● Task
Every line from the start of the records through the line with "cdktf.WinrmProvisionerConnection</code> | *No description.* |" is to be written out exactly; pictures are not.

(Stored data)
________

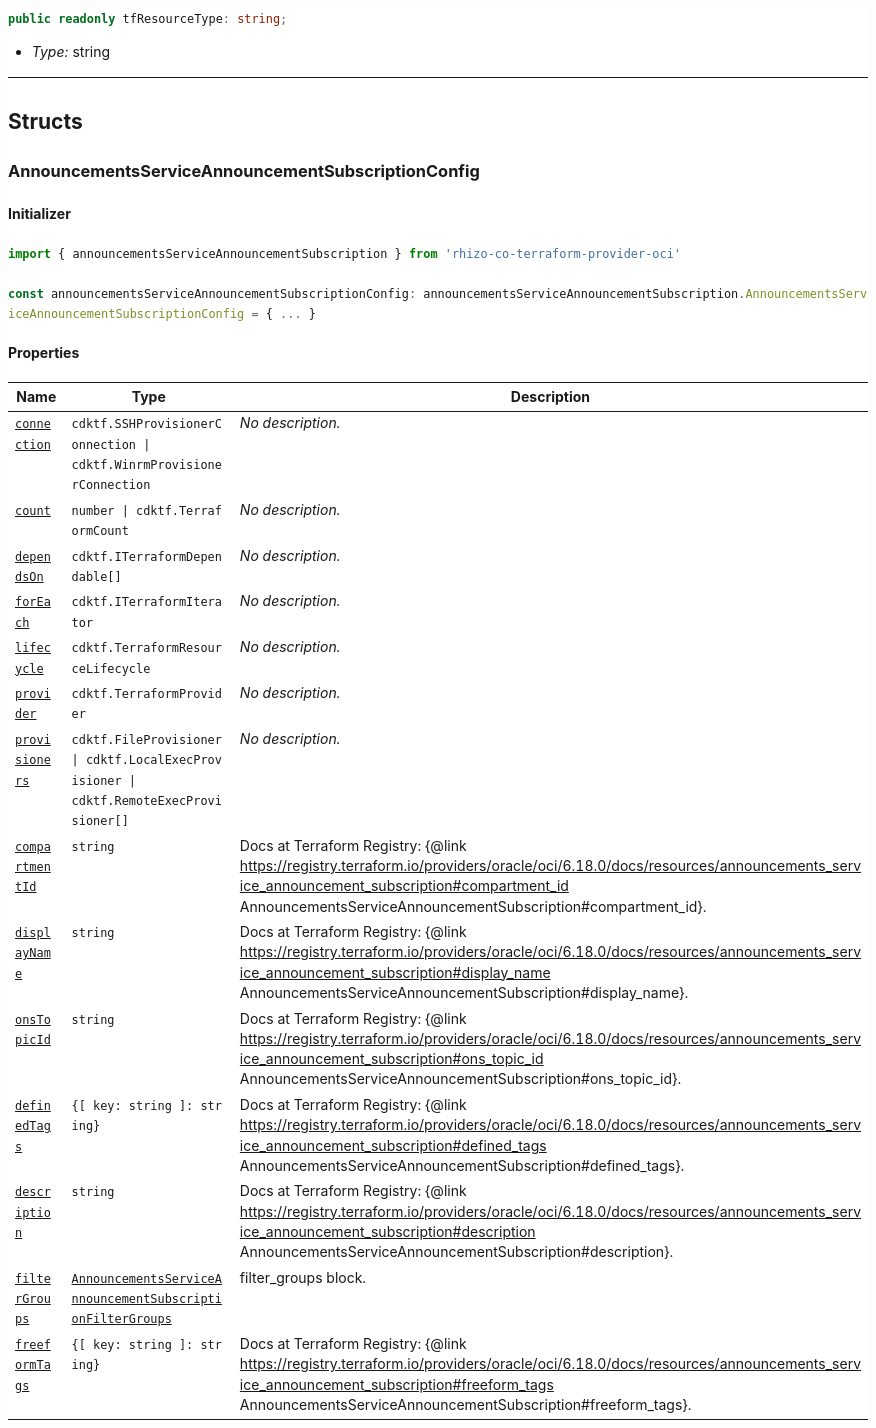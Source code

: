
 ```typescript
public readonly tfResourceType: string;
```

- *Type:* string

---

## Structs <a name="Structs" id="Structs"></a>

### AnnouncementsServiceAnnouncementSubscriptionConfig <a name="AnnouncementsServiceAnnouncementSubscriptionConfig" id="rhizo-co-terraform-provider-oci.announcementsServiceAnnouncementSubscription.AnnouncementsServiceAnnouncementSubscriptionConfig"></a>

#### Initializer <a name="Initializer" id="rhizo-co-terraform-provider-oci.announcementsServiceAnnouncementSubscription.AnnouncementsServiceAnnouncementSubscriptionConfig.Initializer"></a>

```typescript
import { announcementsServiceAnnouncementSubscription } from 'rhizo-co-terraform-provider-oci'

const announcementsServiceAnnouncementSubscriptionConfig: announcementsServiceAnnouncementSubscription.AnnouncementsServiceAnnouncementSubscriptionConfig = { ... }
```

#### Properties <a name="Properties" id="Properties"></a>

| **Name** | **Type** | **Description** |
| --- | --- | --- |
| <code><a href="#rhizo-co-terraform-provider-oci.announcementsServiceAnnouncementSubscription.AnnouncementsServiceAnnouncementSubscriptionConfig.property.connection">connection</a></code> | <code>cdktf.SSHProvisionerConnection \| cdktf.WinrmProvisionerConnection</code> | *No description.* |
| <code><a href="#rhizo-co-terraform-provider-oci.announcementsServiceAnnouncementSubscription.AnnouncementsServiceAnnouncementSubscriptionConfig.property.count">count</a></code> | <code>number \| cdktf.TerraformCount</code> | *No description.* |
| <code><a href="#rhizo-co-terraform-provider-oci.announcementsServiceAnnouncementSubscription.AnnouncementsServiceAnnouncementSubscriptionConfig.property.dependsOn">dependsOn</a></code> | <code>cdktf.ITerraformDependable[]</code> | *No description.* |
| <code><a href="#rhizo-co-terraform-provider-oci.announcementsServiceAnnouncementSubscription.AnnouncementsServiceAnnouncementSubscriptionConfig.property.forEach">forEach</a></code> | <code>cdktf.ITerraformIterator</code> | *No description.* |
| <code><a href="#rhizo-co-terraform-provider-oci.announcementsServiceAnnouncementSubscription.AnnouncementsServiceAnnouncementSubscriptionConfig.property.lifecycle">lifecycle</a></code> | <code>cdktf.TerraformResourceLifecycle</code> | *No description.* |
| <code><a href="#rhizo-co-terraform-provider-oci.announcementsServiceAnnouncementSubscription.AnnouncementsServiceAnnouncementSubscriptionConfig.property.provider">provider</a></code> | <code>cdktf.TerraformProvider</code> | *No description.* |
| <code><a href="#rhizo-co-terraform-provider-oci.announcementsServiceAnnouncementSubscription.AnnouncementsServiceAnnouncementSubscriptionConfig.property.provisioners">provisioners</a></code> | <code>cdktf.FileProvisioner \| cdktf.LocalExecProvisioner \| cdktf.RemoteExecProvisioner[]</code> | *No description.* |
| <code><a href="#rhizo-co-terraform-provider-oci.announcementsServiceAnnouncementSubscription.AnnouncementsServiceAnnouncementSubscriptionConfig.property.compartmentId">compartmentId</a></code> | <code>string</code> | Docs at Terraform Registry: {@link https://registry.terraform.io/providers/oracle/oci/6.18.0/docs/resources/announcements_service_announcement_subscription#compartment_id AnnouncementsServiceAnnouncementSubscription#compartment_id}. |
| <code><a href="#rhizo-co-terraform-provider-oci.announcementsServiceAnnouncementSubscription.AnnouncementsServiceAnnouncementSubscriptionConfig.property.displayName">displayName</a></code> | <code>string</code> | Docs at Terraform Registry: {@link https://registry.terraform.io/providers/oracle/oci/6.18.0/docs/resources/announcements_service_announcement_subscription#display_name AnnouncementsServiceAnnouncementSubscription#display_name}. |
| <code><a href="#rhizo-co-terraform-provider-oci.announcementsServiceAnnouncementSubscription.AnnouncementsServiceAnnouncementSubscriptionConfig.property.onsTopicId">onsTopicId</a></code> | <code>string</code> | Docs at Terraform Registry: {@link https://registry.terraform.io/providers/oracle/oci/6.18.0/docs/resources/announcements_service_announcement_subscription#ons_topic_id AnnouncementsServiceAnnouncementSubscription#ons_topic_id}. |
| <code><a href="#rhizo-co-terraform-provider-oci.announcementsServiceAnnouncementSubscription.AnnouncementsServiceAnnouncementSubscriptionConfig.property.definedTags">definedTags</a></code> | <code>{[ key: string ]: string}</code> | Docs at Terraform Registry: {@link https://registry.terraform.io/providers/oracle/oci/6.18.0/docs/resources/announcements_service_announcement_subscription#defined_tags AnnouncementsServiceAnnouncementSubscription#defined_tags}. |
| <code><a href="#rhizo-co-terraform-provider-oci.announcementsServiceAnnouncementSubscription.AnnouncementsServiceAnnouncementSubscriptionConfig.property.description">description</a></code> | <code>string</code> | Docs at Terraform Registry: {@link https://registry.terraform.io/providers/oracle/oci/6.18.0/docs/resources/announcements_service_announcement_subscription#description AnnouncementsServiceAnnouncementSubscription#description}. |
| <code><a href="#rhizo-co-terraform-provider-oci.announcementsServiceAnnouncementSubscription.AnnouncementsServiceAnnouncementSubscriptionConfig.property.filterGroups">filterGroups</a></code> | <code><a href="#rhizo-co-terraform-provider-oci.announcementsServiceAnnouncementSubscription.AnnouncementsServiceAnnouncementSubscriptionFilterGroups">AnnouncementsServiceAnnouncementSubscriptionFilterGroups</a></code> | filter_groups block. |
| <code><a href="#rhizo-co-terraform-provider-oci.announcementsServiceAnnouncementSubscription.AnnouncementsServiceAnnouncementSubscriptionConfig.property.freeformTags">freeformTags</a></code> | <code>{[ key: string ]: string}</code> | Docs at Terraform Registry: {@link https://registry.terraform.io/providers/oracle/oci/6.18.0/docs/resources/announcements_service_announcement_subscription#freeform_tags AnnouncementsServiceAnnouncementSubscription#freeform_tags}. |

________

● Solution
Source code

:
 ```typescript
public readonly tfResourceType: string;
```

- *Type:* string

---

## Structs <a name="Structs" id="Structs"></a>

### AnnouncementsServiceAnnouncementSubscriptionConfig <a name="AnnouncementsServiceAnnouncementSubscriptionConfig" id="rhizo-co-terraform-provider-oci.announcementsServiceAnnouncementSubscription.AnnouncementsServiceAnnouncementSubscriptionConfig"></a>

#### Initializer <a name="Initializer" id="rhizo-co-terraform-provider-oci.announcementsServiceAnnouncementSubscription.AnnouncementsServiceAnnouncementSubscriptionConfig.Initializer"></a>

```typescript
import { announcementsServiceAnnouncementSubscription } from 'rhizo-co-terraform-provider-oci'

const announcementsServiceAnnouncementSubscriptionConfig: announcementsServiceAnnouncementSubscription.AnnouncementsServiceAnnouncementSubscriptionConfig = { ... }
```

#### Properties <a name="Properties" id="Properties"></a>

| **Name** | **Type** | **Description** |
| --- | --- | --- |
| <code><a href="#rhizo-co-terraform-provider-oci.announcementsServiceAnnouncementSubscription.AnnouncementsServiceAnnouncementSubscriptionConfig.property.connection">connection</a></code> | <code>cdktf.SSHProvisionerConnection \| cdktf.WinrmProvisionerConnection</code> | *No description.* |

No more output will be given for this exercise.